July 28, 2010
A long legal battle is expected after a ruling on a controversial immigration law. A federal judge has taken most of the "teeth" out of Arizona's crackdown on illegal immigration. The law was supposed to take effect Thursday.
The judge issued a temporary injunction blocking many aspects of the law, including a requirement that police check a person's immigration status while enforcing other laws. It also halts a requirement for all immigrants to carry papers with them at all times.
Arizona's Governor says she will appeal the ruling. The case will likely go all the way to the Supreme Court, which means it could set a precedent for all other states.
Some similar legislation was introduced in the Kansas House this past legislative session, but it was dismissed before it even went to a vote. But lawmakers say the push for reform is far from over, and Wednesday's decision could make an impact on the future of immigration.
"I stated then, and I'm stating again now, we knew that this isn't consistent with our American values, it's not consistent with the constitutional law," said Democratic KS Rep. Delia Garcia of Wichita.
But not everyone is celebrating Wednesday's federal ruling on Arizona's immigration law.
"The federal government shouldn't be interfering with state's constitutional efforts to solve state problems," said James Franko of the Kansas Policy Institute.
Even though Wednesday's decision was on Arizona law, lawmakers say it will impact Kansas.
"I think eventually every state is going to have to face up to the problem that our state budgets are being strained by the presence of people who are here without a legal status," said Republican Congressman Todd Tiahrt.
One thing both sides agree on, is the immigration system in America is broken. It's something immigrants in Kansas say they know first-hand.
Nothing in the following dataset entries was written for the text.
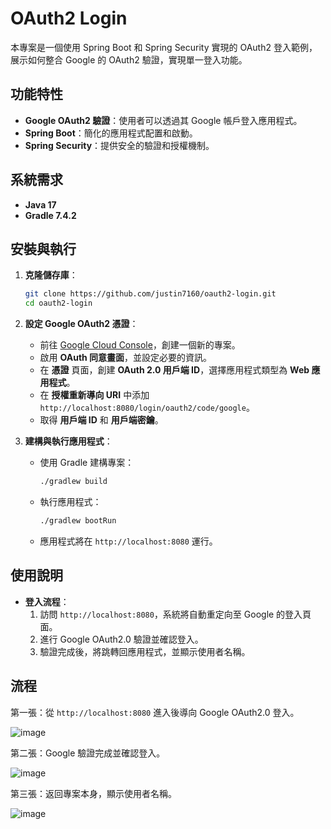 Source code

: # OAuth2 Login

本專案是一個使用 Spring Boot 和 Spring Security 實現的 OAuth2 登入範例，展示如何整合 Google 的 OAuth2 驗證，實現單一登入功能。

## 功能特性

- **Google OAuth2 驗證**：使用者可以透過其 Google 帳戶登入應用程式。
- **Spring Boot**：簡化的應用程式配置和啟動。
- **Spring Security**：提供安全的驗證和授權機制。

## 系統需求

- **Java 17**
- **Gradle 7.4.2**

## 安裝與執行

1. **克隆儲存庫**：

   ```bash
   git clone https://github.com/justin7160/oauth2-login.git
   cd oauth2-login
   ```

2. **設定 Google OAuth2 憑證**：

   - 前往 [Google Cloud Console](https://console.cloud.google.com/)，創建一個新的專案。
   - 啟用 **OAuth 同意畫面**，並設定必要的資訊。
   - 在 **憑證** 頁面，創建 **OAuth 2.0 用戶端 ID**，選擇應用程式類型為 **Web 應用程式**。
   - 在 **授權重新導向 URI** 中添加 `http://localhost:8080/login/oauth2/code/google`。
   - 取得 **用戶端 ID** 和 **用戶端密鑰**。

3. **建構與執行應用程式**：

   - 使用 Gradle 建構專案：

     ```bash
     ./gradlew build
     ```

   - 執行應用程式：

     ```bash
     ./gradlew bootRun
     ```

   - 應用程式將在 `http://localhost:8080` 運行。

## 使用說明

- **登入流程**：
  1. 訪問 `http://localhost:8080`，系統將自動重定向至 Google 的登入頁面。
  2. 進行 Google OAuth2.0 驗證並確認登入。
  3. 驗證完成後，將跳轉回應用程式，並顯示使用者名稱。

## 流程

第一張：從 `http://localhost:8080` 進入後導向 Google OAuth2.0 登入。

![image](https://github.com/user-attachments/assets/2a00a6e1-90ec-4fa5-aea6-3877fbf00ce3)

第二張：Google 驗證完成並確認登入。

![image](https://github.com/user-attachments/assets/d1d3fd57-5f9d-4360-9729-c6efab5c75f7)

第三張：返回專案本身，顯示使用者名稱。

![image](https://github.com/user-attachments/assets/766e25ab-bc4a-455d-953b-e1042baf94ea)




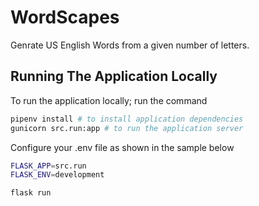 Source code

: # WordScapes

Genrate US English Words from a given number of letters.

## Running The Application Locally

To run the application locally; run the command

```bash
pipenv install # to install application dependencies
gunicorn src.run:app # to run the application server
```

Configure your .env file as shown in the sample below

```bash
FLASK_APP=src.run
FLASK_ENV=development

flask run
```
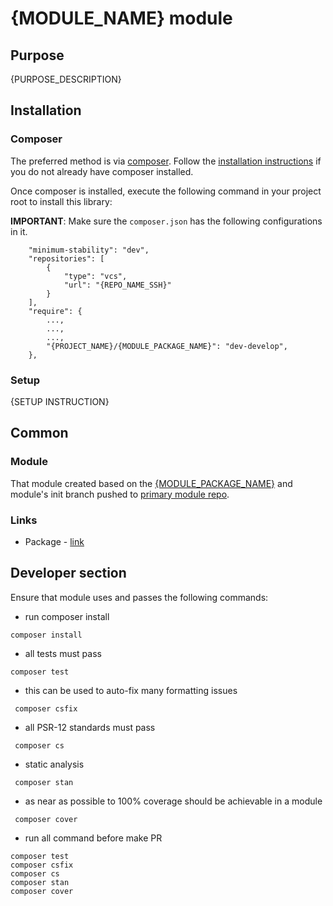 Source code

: # {MODULE_NAME} module

## Purpose

{PURPOSE_DESCRIPTION}

## Installation

### Composer

The preferred method is via [composer](https://getcomposer.org/). Follow the
[installation instructions](https://getcomposer.org/doc/00-intro.md) if you do not already have
composer installed.

Once composer is installed, execute the following command in your project root to install this library:

**IMPORTANT**: Make sure the `composer.json` has the following configurations in it.

```shell script
    "minimum-stability": "dev",
    "repositories": [
        {
            "type": "vcs",
            "url": "{REPO_NAME_SSH}"
        }
    ],
    "require": {   
        ...,
        ...,
        ...,     
        "{PROJECT_NAME}/{MODULE_PACKAGE_NAME}": "dev-develop",
    },
```

### Setup
{SETUP INSTRUCTION}

## Common
### Module

That module created based on the [{MODULE_PACKAGE_NAME}]({REPO_NAME_SSH}) and module's init branch pushed to [primary module repo](https://github.com/devlubinets/laminas-primary-module).

### Links

* Package - [link]()

## Developer section

Ensure that module uses and passes the following commands:

- run composer install

```shell
composer install
```

- all tests must pass

```shell
composer test
``` 

- this can be used to auto-fix many formatting issues

```shell
 composer csfix
``` 

- all PSR-12 standards must pass

```shell
 composer cs
 ```

- static analysis

```shell
 composer stan
 ``` 

- as near as possible to 100% coverage should be achievable in a module

```shell
 composer cover
 ```

- run all command before make PR

```shell
composer test
composer csfix
composer cs
composer stan
composer cover
```
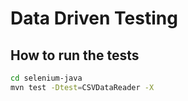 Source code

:# Data Driven Testing

## How to run the tests

```bash
cd selenium-java
mvn test -Dtest=CSVDataReader -X
```
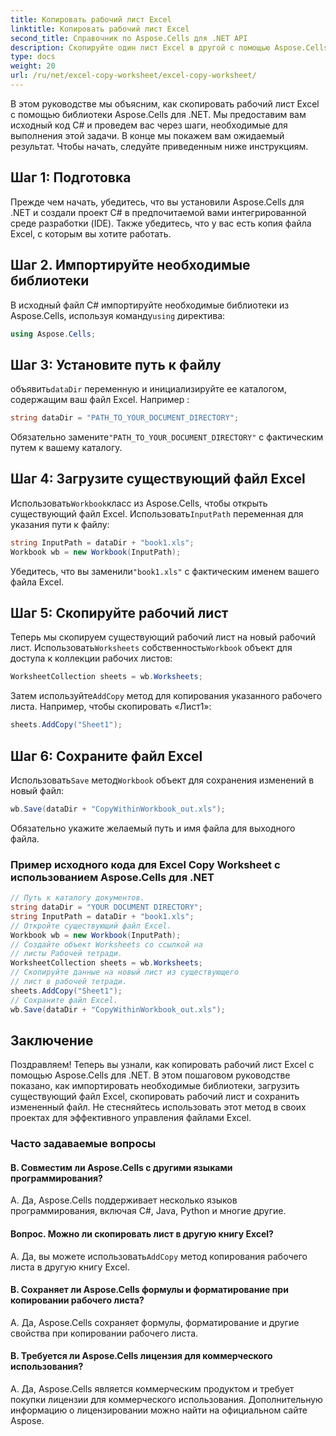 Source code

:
 ```yaml
---
title: Копировать рабочий лист Excel
linktitle: Копировать рабочий лист Excel
second_title: Справочник по Aspose.Cells для .NET API
description: Скопируйте один лист Excel в другой с помощью Aspose.Cells для .NET.
type: docs
weight: 20
url: /ru/net/excel-copy-worksheet/excel-copy-worksheet/
---
```


В этом руководстве мы объясним, как скопировать рабочий лист Excel с помощью библиотеки Aspose.Cells для .NET. Мы предоставим вам исходный код C# и проведем вас через шаги, необходимые для выполнения этой задачи. В конце мы покажем вам ожидаемый результат. Чтобы начать, следуйте приведенным ниже инструкциям.

## Шаг 1: Подготовка

Прежде чем начать, убедитесь, что вы установили Aspose.Cells для .NET и создали проект C# в предпочитаемой вами интегрированной среде разработки (IDE). Также убедитесь, что у вас есть копия файла Excel, с которым вы хотите работать.

## Шаг 2. Импортируйте необходимые библиотеки

 В исходный файл C# импортируйте необходимые библиотеки из Aspose.Cells, используя команду`using` директива:

```csharp
using Aspose.Cells;
```

## Шаг 3: Установите путь к файлу

 объявить`dataDir` переменную и инициализируйте ее каталогом, содержащим ваш файл Excel. Например :

```csharp
string dataDir = "PATH_TO_YOUR_DOCUMENT_DIRECTORY";
```

 Обязательно замените`"PATH_TO_YOUR_DOCUMENT_DIRECTORY"` с фактическим путем к вашему каталогу.

## Шаг 4: Загрузите существующий файл Excel

 Использовать`Workbook`класс из Aspose.Cells, чтобы открыть существующий файл Excel. Использовать`InputPath` переменная для указания пути к файлу:

```csharp
string InputPath = dataDir + "book1.xls";
Workbook wb = new Workbook(InputPath);
```

 Убедитесь, что вы заменили`"book1.xls"` с фактическим именем вашего файла Excel.

## Шаг 5: Скопируйте рабочий лист

 Теперь мы скопируем существующий рабочий лист на новый рабочий лист. Использовать`Worksheets` собственность`Workbook` объект для доступа к коллекции рабочих листов:

```csharp
WorksheetCollection sheets = wb.Worksheets;
```

 Затем используйте`AddCopy` метод для копирования указанного рабочего листа. Например, чтобы скопировать «Лист1»:

```csharp
sheets.AddCopy("Sheet1");
```

## Шаг 6: Сохраните файл Excel

 Использовать`Save` метод`Workbook` объект для сохранения изменений в новый файл:

```csharp
wb.Save(dataDir + "CopyWithinWorkbook_out.xls");
```

Обязательно укажите желаемый путь и имя файла для выходного файла.

### Пример исходного кода для Excel Copy Worksheet с использованием Aspose.Cells для .NET 

```csharp
// Путь к каталогу документов.
string dataDir = "YOUR DOCUMENT DIRECTORY";
string InputPath = dataDir + "book1.xls";
// Откройте существующий файл Excel.
Workbook wb = new Workbook(InputPath);
// Создайте объект Worksheets со ссылкой на
// листы Рабочей тетради.
WorksheetCollection sheets = wb.Worksheets;
// Скопируйте данные на новый лист из существующего
// лист в рабочей тетради.
sheets.AddCopy("Sheet1");
// Сохраните файл Excel.
wb.Save(dataDir + "CopyWithinWorkbook_out.xls");
```

## Заключение

Поздравляем! Теперь вы узнали, как копировать рабочий лист Excel с помощью Aspose.Cells для .NET. В этом пошаговом руководстве показано, как импортировать необходимые библиотеки, загрузить существующий файл Excel, скопировать рабочий лист и сохранить измененный файл. Не стесняйтесь использовать этот метод в своих проектах для эффективного управления файлами Excel.

### Часто задаваемые вопросы

#### В. Совместим ли Aspose.Cells с другими языками программирования?

A. Да, Aspose.Cells поддерживает несколько языков программирования, включая C#, Java, Python и многие другие.

#### Вопрос. Можно ли скопировать лист в другую книгу Excel?

A.  Да, вы можете использовать`AddCopy` метод копирования рабочего листа в другую книгу Excel.

#### В. Сохраняет ли Aspose.Cells формулы и форматирование при копировании рабочего листа?

A. Да, Aspose.Cells сохраняет формулы, форматирование и другие свойства при копировании рабочего листа.

#### В. Требуется ли Aspose.Cells лицензия для коммерческого использования?

A. Да, Aspose.Cells является коммерческим продуктом и требует покупки лицензии для коммерческого использования. Дополнительную информацию о лицензировании можно найти на официальном сайте Aspose. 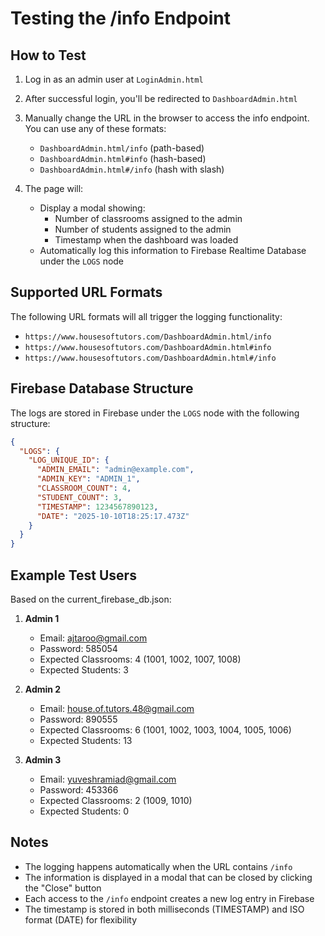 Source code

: # Testing the /info Endpoint

## How to Test

1. Log in as an admin user at `LoginAdmin.html`
2. After successful login, you'll be redirected to `DashboardAdmin.html`
3. Manually change the URL in the browser to access the info endpoint. You can use any of these formats:
   - `DashboardAdmin.html/info` (path-based)
   - `DashboardAdmin.html#info` (hash-based)
   - `DashboardAdmin.html#/info` (hash with slash)
   
4. The page will:
   - Display a modal showing:
     - Number of classrooms assigned to the admin
     - Number of students assigned to the admin
     - Timestamp when the dashboard was loaded
   - Automatically log this information to Firebase Realtime Database under the `LOGS` node

## Supported URL Formats

The following URL formats will all trigger the logging functionality:
- `https://www.housesoftutors.com/DashboardAdmin.html/info`
- `https://www.housesoftutors.com/DashboardAdmin.html#info`
- `https://www.housesoftutors.com/DashboardAdmin.html#/info`

## Firebase Database Structure

The logs are stored in Firebase under the `LOGS` node with the following structure:

```json
{
  "LOGS": {
    "LOG_UNIQUE_ID": {
      "ADMIN_EMAIL": "admin@example.com",
      "ADMIN_KEY": "ADMIN_1",
      "CLASSROOM_COUNT": 4,
      "STUDENT_COUNT": 3,
      "TIMESTAMP": 1234567890123,
      "DATE": "2025-10-10T18:25:17.473Z"
    }
  }
}
```

## Example Test Users

Based on the current_firebase_db.json:

1. **Admin 1**
   - Email: ajtaroo@gmail.com
   - Password: 585054
   - Expected Classrooms: 4 (1001, 1002, 1007, 1008)
   - Expected Students: 3

2. **Admin 2**
   - Email: house.of.tutors.48@gmail.com
   - Password: 890555
   - Expected Classrooms: 6 (1001, 1002, 1003, 1004, 1005, 1006)
   - Expected Students: 13

3. **Admin 3**
   - Email: yuveshramiad@gmail.com
   - Password: 453366
   - Expected Classrooms: 2 (1009, 1010)
   - Expected Students: 0

## Notes

- The logging happens automatically when the URL contains `/info`
- The information is displayed in a modal that can be closed by clicking the "Close" button
- Each access to the `/info` endpoint creates a new log entry in Firebase
- The timestamp is stored in both milliseconds (TIMESTAMP) and ISO format (DATE) for flexibility
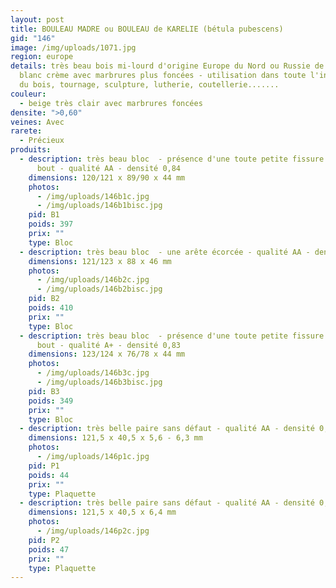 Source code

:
 ```yaml
---
layout: post
title: BOULEAU MADRE ou BOULEAU de KARELIE (bétula pubescens)
gid: "146"
image: /img/uploads/1071.jpg
region: europe
details: très beau bois mi-lourd d'origine Europe du Nord ou Russie de couleur
  blanc crème avec marbrures plus foncées - utilisation dans toute l'industrie
  du bois, tournage, sculpture, lutherie, coutellerie.......
couleur:
  - beige très clair avec marbrures foncées
densite: ">0,60"
veines: Avec
rarete:
  - Précieux
produits:
  - description: très beau bloc  - présence d'une toute petite fissure sur arête en
      bout - qualité AA - densité 0,84
    dimensions: 120/121 x 89/90 x 44 mm
    photos:
      - /img/uploads/146b1c.jpg
      - /img/uploads/146b1bisc.jpg
    pid: B1
    poids: 397
    prix: ""
    type: Bloc
  - description: très beau bloc  - une arête écorcée - qualité AA - densité 0,83
    dimensions: 121/123 x 88 x 46 mm
    photos:
      - /img/uploads/146b2c.jpg
      - /img/uploads/146b2bisc.jpg
    pid: B2
    poids: 410
    prix: ""
    type: Bloc
  - description: très beau bloc  - présence d'une toute petite fissure sur arête en
      bout - qualité A+ - densité 0,83
    dimensions: 123/124 x 76/78 x 44 mm
    photos:
      - /img/uploads/146b3c.jpg
      - /img/uploads/146b3bisc.jpg
    pid: B3
    poids: 349
    prix: ""
    type: Bloc
  - description: très belle paire sans défaut - qualité AA - densité 0,78
    dimensions: 121,5 x 40,5 x 5,6 - 6,3 mm
    photos:
      - /img/uploads/146p1c.jpg
    pid: P1
    poids: 44
    prix: ""
    type: Plaquette
  - description: très belle paire sans défaut - qualité AA - densité 0,74
    dimensions: 121,5 x 40,5 x 6,4 mm
    photos:
      - /img/uploads/146p2c.jpg
    pid: P2
    poids: 47
    prix: ""
    type: Plaquette
---
```

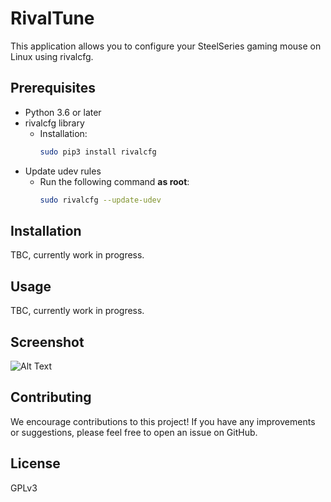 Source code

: # RivalTune

This application allows you to configure your SteelSeries gaming mouse on Linux using rivalcfg.

##  Prerequisites

* Python 3.6 or later
* rivalcfg library
  * Installation:
    ```bash
    sudo pip3 install rivalcfg
    ```
* Update udev rules
  * Run the following command **as root**:
    ```bash
    sudo rivalcfg --update-udev
    ```

## Installation

TBC, currently work in progress.

## Usage

TBC, currently work in progress.

## Screenshot

![Alt Text](https://github.com/berkiyo/rivaltune/blob/main/screenshots/rivaltune-screenshot-1.png "Screenshot")


## Contributing

We encourage contributions to this project! If you have any improvements or suggestions, please feel free to open an issue on GitHub.

## License

GPLv3
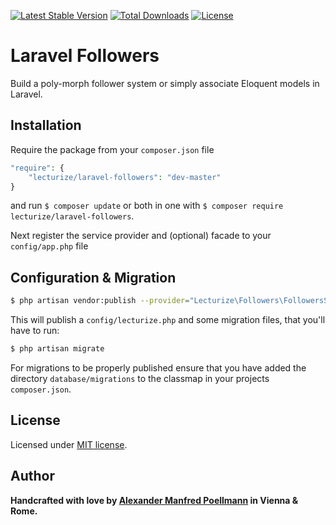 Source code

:[![Latest Stable Version](https://poser.pugx.org/lecturize/laravel-followers/v/stable)](https://packagist.org/packages/lecturize/laravel-followers)
[![Total Downloads](https://poser.pugx.org/lecturize/laravel-followers/downloads)](https://packagist.org/packages/lecturize/laravel-followers)
[![License](https://poser.pugx.org/lecturize/laravel-followers/license)](https://packagist.org/packages/lecturize/laravel-followers)

# Laravel Followers

Build a poly-morph follower system or simply associate Eloquent models in Laravel.

## Installation

Require the package from your `composer.json` file

```php
"require": {
    "lecturize/laravel-followers": "dev-master"
}
```

and run `$ composer update` or both in one with `$ composer require lecturize/laravel-followers`.

Next register the service provider and (optional) facade to your `config/app.php` file

## Configuration & Migration

```bash
$ php artisan vendor:publish --provider="Lecturize\Followers\FollowersServiceProvider"
```

This will publish a `config/lecturize.php` and some migration files, that you'll have to run:

```bash
$ php artisan migrate
```

For migrations to be properly published ensure that you have added the directory `database/migrations` to the classmap in your projects `composer.json`.

## License

Licensed under [MIT license](http://opensource.org/licenses/MIT).

## Author

**Handcrafted with love by [Alexander Manfred Poellmann](https://twitter.com/AMPoellmann) in Vienna &amp; Rome.** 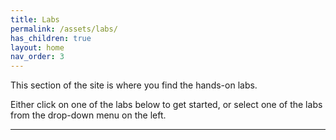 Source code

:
 ```yaml
---
title: Labs
permalink: /assets/labs/
has_children: true 
layout: home
nav_order: 3
---
```


This section of the site is where you find the hands-on labs.

Either click on one of the labs below to get started, or select one of the labs from the drop-down menu on the left.

----
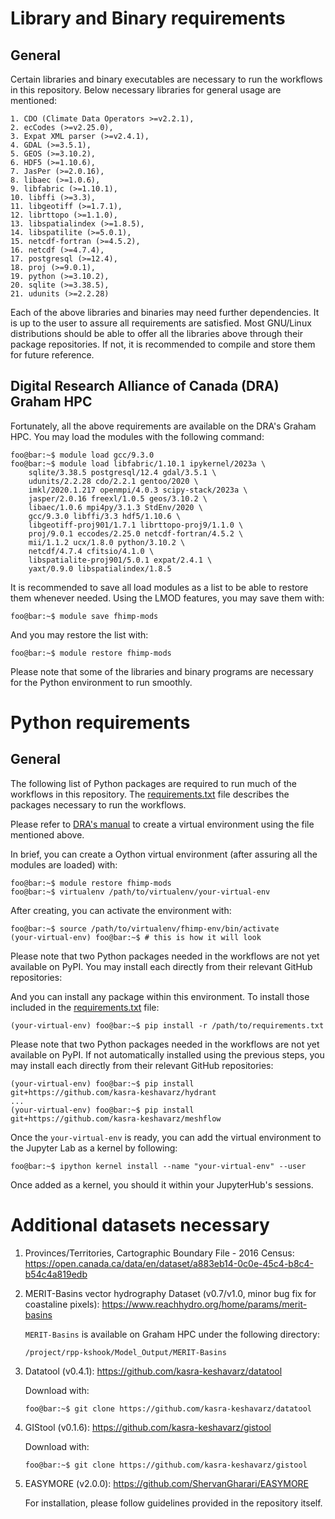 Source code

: # Library and Binary requirements
## General
Certain libraries and binary executables are necessary to run the
workflows in this repository. Below necessary libraries for general usage
are mentioned:
```console
1. CDO (Climate Data Operators >=v2.2.1),
2. ecCodes (>=v2.25.0),
3. Expat XML parser (>=v2.4.1),
4. GDAL (>=3.5.1),
5. GEOS (>=3.10.2),
6. HDF5 (>=1.10.6),
7. JasPer (>=2.0.16),
8. libaec (>=1.0.6),
9. libfabric (>=1.10.1),
10. libffi (>=3.3),
11. libgeotiff (>=1.7.1),
12. librttopo (>=1.1.0),
13. libspatialindex (>=1.8.5),
14. libspatilite (>=5.0.1),
15. netcdf-fortran (>=4.5.2),
16. netcdf (>=4.7.4),
17. postgresql (>=12.4),
18. proj (>=9.0.1),
19. python (>=3.10.2),
20. sqlite (>=3.38.5),
21. udunits (>=2.2.28)
```
Each of the above libraries and binaries may need further dependencies. It
is up to the user to assure all requirements are satisfied. Most GNU/Linux
distributions should be able to offer all the libraries above through
their package repositories. If not, it is recommended to compile and store
them for future reference.

## Digital Research Alliance of Canada (DRA) Graham HPC
Fortunately, all the above requirements are available on the DRA's Graham
HPC. You may load the modules with the following command:
```console
foo@bar:~$ module load gcc/9.3.0
foo@bar:~$ module load libfabric/1.10.1 ipykernel/2023a \
    sqlite/3.38.5 postgresql/12.4 gdal/3.5.1 \
    udunits/2.2.28 cdo/2.2.1 gentoo/2020 \
    imkl/2020.1.217 openmpi/4.0.3 scipy-stack/2023a \
    jasper/2.0.16 freexl/1.0.5 geos/3.10.2 \
    libaec/1.0.6 mpi4py/3.1.3 StdEnv/2020 \
    gcc/9.3.0 libffi/3.3 hdf5/1.10.6 \
    libgeotiff-proj901/1.7.1 librttopo-proj9/1.1.0 \
    proj/9.0.1 eccodes/2.25.0 netcdf-fortran/4.5.2 \
    mii/1.1.2 ucx/1.8.0 python/3.10.2 \
    netcdf/4.7.4 cfitsio/4.1.0 \
    libspatialite-proj901/5.0.1 expat/2.4.1 \
    yaxt/0.9.0 libspatialindex/1.8.5
```
It is recommended to save all load modules as a list to be able to restore
them whenever needed. Using the LMOD features, you may save them with:
```console
foo@bar:~$ module save fhimp-mods 
```
And you may restore the list with:
```console
foo@bar:~$ module restore fhimp-mods
```
Please note that some of the libraries and binary programs are necessary
for the Python environment to run smoothly.

# Python requirements
## General
The following list of Python packages are required to run much of the
workflows in this repository. The [requirements.txt](./requirements.txt)
file describes the packages necessary to run the workflows.

Please refer to [DRA's
manual](https://docs.alliancecan.ca/wiki/Python#Creating_and_using_a_virtual_environment)
to create a virtual environment using the file mentioned above.

In brief, you can create a Oython virtual environment (after assuring all
the modules are loaded) with:
```console
foo@bar:~$ module restore fhimp-mods
foo@bar:~$ virtualenv /path/to/virtualenv/your-virtual-env
```

After creating, you can activate the environment with:
```console
foo@bar:~$ source /path/to/virtualenv/fhimp-env/bin/activate
(your-virtual-env) foo@bar:~$ # this is how it will look
```

Please note that two Python packages needed in the workflows are not yet
available on PyPI. You may install each directly from their relevant
GitHub repositories:

And you can install any package within this environment. To install those
included in the [requirements.txt](./requirements.txt) file:
```console
(your-virtual-env) foo@bar:~$ pip install -r /path/to/requirements.txt
```

Please note that two Python packages needed in the workflows are not yet
available on PyPI. If not automatically installed using the previous
steps, you may install each directly from their relevant GitHub repositories:
```console
(your-virtual-env) foo@bar:~$ pip install git+https://github.com/kasra-keshavarz/hydrant
...
(your-virtual-env) foo@bar:~$ pip install git+https://github.com/kasra-keshavarz/meshflow
```

Once the `your-virtual-env` is ready, you can add the virtual environment
to the Jupyter Lab as a kernel by following:
```console
foo@bar:~$ ipython kernel install --name "your-virtual-env" --user
```
Once added as a kernel, you should it within your JupyterHub's sessions.

# Additional datasets necessary
1. Provinces/Territories, Cartographic Boundary File - 2016 Census: https://open.canada.ca/data/en/dataset/a883eb14-0c0e-45c4-b8c4-b54c4a819edb </b>
2. MERIT-Basins vector hydrography Dataset (v0.7/v1.0, minor bug fix for coastaline pixels): https://www.reachhydro.org/home/params/merit-basins </b>

   `MERIT-Basins` is available on Graham HPC under the following directory:
   ```console
   /project/rpp-kshook/Model_Output/MERIT-Basins
   ```

3. Datatool (v0.4.1): https://github.com/kasra-keshavarz/datatool </b>

   Download with:
   ```console
   foo@bar:~$ git clone https://github.com/kasra-keshavarz/datatool
   ```
4. GIStool (v0.1.6): https://github.com/kasra-keshavarz/gistool </b>

   Download with:
   ```console
   foo@bar:~$ git clone https://github.com/kasra-keshavarz/gistool
   ```

5. EASYMORE (v2.0.0): https://github.com/ShervanGharari/EASYMORE </b>
   
   For installation, please follow guidelines provided in the repository
   itself.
"I get a lot of job offers, and I can't take them, and the reason why I can't take them is because I'm not a citizen. And it takes a lot of money, a lot of time to become a citizen," said a woman who did not want to be identified. She tells KAKE News she has been working to get citizenship for more than ten years.
So, while some say reform should happen at a state level, others believe it's a federal issue.
"While the bill might not have been perfect, this is a completely rational response from a border state to try and fix a problem that they feel," said Franko.
"The state of Arizona was trying to make federal immigration laws at the state level, and it just doesn't make sense," said Garcia.